- Problem description -
In the copy, include every record below exactly as it appears, but no pictures.

- Exercise data -
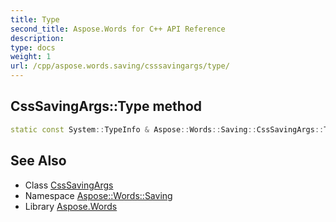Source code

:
 ```yaml
---
title: Type
second_title: Aspose.Words for C++ API Reference
description: 
type: docs
weight: 1
url: /cpp/aspose.words.saving/csssavingargs/type/
---
```

## CssSavingArgs::Type method




```cpp
static const System::TypeInfo & Aspose::Words::Saving::CssSavingArgs::Type()
```

## See Also

* Class [CssSavingArgs](../)
* Namespace [Aspose::Words::Saving](../../)
* Library [Aspose.Words](../../../)
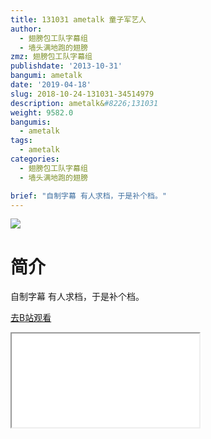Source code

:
 ```yaml
---
title: 131031 ametalk 童子军艺人
author:
  - 翅膀包工队字幕组
  - 墙头满地跑的翅膀
zmz: 翅膀包工队字幕组
publishdate: '2013-10-31'
bangumi: ametalk
date: '2019-04-18'
slug: 2018-10-24-131031-34514979
description: ametalk&#8226;131031
weight: 9582.0
bangumis:
  - ametalk
tags:
  - ametalk
categories:
  - 翅膀包工队字幕组
  - 墙头满地跑的翅膀

brief: "自制字幕 有人求档，于是补个档。"
---
```

![](https://i.imgur.com/IPFxGuj.jpg)
# 简介  
自制字幕
有人求档，于是补个档。  

[去B站观看](https://www.bilibili.com/video/av34514979/)
<div class ="resp-container"><iframe class="testiframe" src="//player.bilibili.com/player.html?aid=34514979"", scrolling="no", allowfullscreen="true" > </iframe></div>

- Completed task -
Source code

:
 ```yaml
---
title: Type
second_title: Aspose.Words for C++ API Reference
description: 
type: docs
weight: 1
url: /cpp/aspose.words.saving/csssavingargs/type/
---
```

## CssSavingArgs::Type method




```cpp
static const System::TypeInfo & Aspose::Words::Saving::CssSavingArgs::Type()
```

## See Also

* Class [CssSavingArgs](../)
* Namespace [Aspose::Words::Saving](../../)
* Library [Aspose.Words](../../../)
Source code

:
 ```yaml
---
title: 131031 ametalk 童子军艺人
author:
  - 翅膀包工队字幕组
  - 墙头满地跑的翅膀
zmz: 翅膀包工队字幕组
publishdate: '2013-10-31'
bangumi: ametalk
date: '2019-04-18'
slug: 2018-10-24-131031-34514979
description: ametalk&#8226;131031
weight: 9582.0
bangumis:
  - ametalk
tags:
  - ametalk
categories:
  - 翅膀包工队字幕组
  - 墙头满地跑的翅膀

brief: "自制字幕 有人求档，于是补个档。"
---
```

![](https://i.imgur.com/IPFxGuj.jpg)
# 简介  
自制字幕
有人求档，于是补个档。  

[去B站观看](https://www.bilibili.com/video/av34514979/)
<div class ="resp-container"><iframe class="testiframe" src="//player.bilibili.com/player.html?aid=34514979"", scrolling="no", allowfullscreen="true" > </iframe></div>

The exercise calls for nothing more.